The Convergence earned its stripes

The National Convergence didn’t exist as an alliance in the 2000 municipal elections and was irrelevant and diluted in the general elections the following year, with no visible expression other than former comptroller general Agustín Jarquín, a Social Christian, as Daniel Ortega’s vice presidential running mate—a ticket that attracted more perplexity than votes. The Convergence as such had no profile, enjoyed no credibility. In fact, even the FSLN structures pooh-poohed it, considering it a “club” of loose politicians with no future, a handful of “old crazies.” When it wasn’t being disparaged, it was ignored. But now that the FSLN has won 7 more municipalities than its own most optimistic, triumphal prediction, the Convergence, which head 17 of the winning ticket, will have to be taken into account.

This time around the alliance translated into “yoked” candidacies—an FSLN candidate for mayor with a Convergence running mate or vice versa—all around the country, but most importantly in anti-Sandinista municipalities where the FSLN structures have never previously had a chance since 1990. It represented a reencounter between dispersed Sandi-nistas and those who are still part of the structures, and a first-time encounter between the latter and non-Sandi-nistas, even one-time anti-Sandinistas. The 149 Convergence candidates brought new electoral campaign styles; new, more pluralist discourses; new, more varied profiles; and new visions and hopes. During the electoral campaign nobody in the national media talked about this alliance, but municipality by municipality, the electoral results suggest that it’s worth viewing as a ray of hope on our dark political horizon, although like everything else in contemporary Nicaragua, it isn’t a sure bet.

It wasn’t easy

This alliance was no easy achievement. If the FSLN hadn’t loosened up its sectarianism to accept “the yoke” and the consequences and accompanying challenges of welcoming these candidates from outside its walls, nothing would have functioned. The debate within the FSLN was intense, as was the effort the Convergence made to prize open its own space.

Former comandante/health minister/National Assembly representative and current Sandinista Renovation Movement president Dora María Téllez is one of the crafters of this electoral alliance with its novel and successful characteristics. As she admitted in a talk with envío, published in our October issue, “It was really hard! The resistance didn’t just come from above: it came from 152 different places at the base, each one expressed in a different way…. It isn’t easy for a party like the FSLN, which has maintained hegemonic convictions, to swallow that its candidates could be from other parties and that its structures have to get out and campaign for people who aren’t from the party—or worse yet, who left it…. Ours is a very flexible model that brings lots of problems but also advantages. And it’s positive because it breaks with our traditional political mold, in which people remain trapped in the idea that if I was born a Liberal I’ll die a Liberal, no matter what.”

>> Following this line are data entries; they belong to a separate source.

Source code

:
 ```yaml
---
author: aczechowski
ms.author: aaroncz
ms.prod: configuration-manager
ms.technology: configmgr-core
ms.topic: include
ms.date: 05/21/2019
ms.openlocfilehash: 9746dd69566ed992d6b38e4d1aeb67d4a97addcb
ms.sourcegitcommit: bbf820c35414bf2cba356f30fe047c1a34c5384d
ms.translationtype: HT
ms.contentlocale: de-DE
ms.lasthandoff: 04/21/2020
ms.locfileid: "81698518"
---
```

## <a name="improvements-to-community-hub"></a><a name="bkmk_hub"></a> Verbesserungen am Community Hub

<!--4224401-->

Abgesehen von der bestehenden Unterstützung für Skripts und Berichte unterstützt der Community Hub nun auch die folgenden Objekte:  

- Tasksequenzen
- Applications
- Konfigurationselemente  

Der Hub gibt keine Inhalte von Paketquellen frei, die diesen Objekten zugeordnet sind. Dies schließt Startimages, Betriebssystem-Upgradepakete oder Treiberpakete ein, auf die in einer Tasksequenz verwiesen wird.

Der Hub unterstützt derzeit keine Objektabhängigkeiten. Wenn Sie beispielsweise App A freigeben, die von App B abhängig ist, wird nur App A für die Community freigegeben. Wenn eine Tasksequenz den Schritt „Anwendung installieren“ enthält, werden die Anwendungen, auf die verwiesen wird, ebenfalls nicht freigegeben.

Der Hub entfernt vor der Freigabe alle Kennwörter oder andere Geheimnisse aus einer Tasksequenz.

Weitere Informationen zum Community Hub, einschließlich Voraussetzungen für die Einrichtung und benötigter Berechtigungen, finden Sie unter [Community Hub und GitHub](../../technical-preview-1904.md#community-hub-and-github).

It also wouldn’t have functioned if voters hadn’t seen something politically and ethically new in the tickets presented under the red and black banner that they trusted would translate into benefits for their municipalities. In the end, non-Sandinistas took a major step toward losing their fear of Sandinista stereotypes, dispersed Sandinistas recovered hope, party Sandinistas took a deep breath and plunged in, and, so far at least, everybody has come out winning.

“We have to cultivate it”

With this success, the National Convergence has drawn a hand with a victory ace and some major challenges for its mayors, deputy mayors and Municipal Council members around the country. The first challenge will be to achieve an honest, participatory and transparent municipal administration that makes a difference in localities that haven’t yet experienced it or to provide continuity to the responsible and intelligent administration of community problems by those outgoing mayors—most of them from the FSLN—whose good work was also a decisive factor in this electoral victory.

The second major challenge will be to use this new joint victory to help push for other positive changes within the FSLN, where Daniel Ortega has long been using his considerable power to push through decisions according to his own whims and those of his close circle. The first such change was the FSLN’s shift from non-binding consultations to real primaries to choose its municipal candidates. Even if the growing desire in the country to have individual candidates for National Assembly representatives—rather than party slates in which the candidates respond more to party commands than their own constituency—doesn’t come to pass any time soon, might the FSLN slates involve some formula that opens the Sandinista bench to Convergence candidates? Or might there now be a serious debate about the FSLN-Convergence presidential candidate for 2006, with the possibility of selecting someone with broader national appeal than Ortega—already a three-time loser?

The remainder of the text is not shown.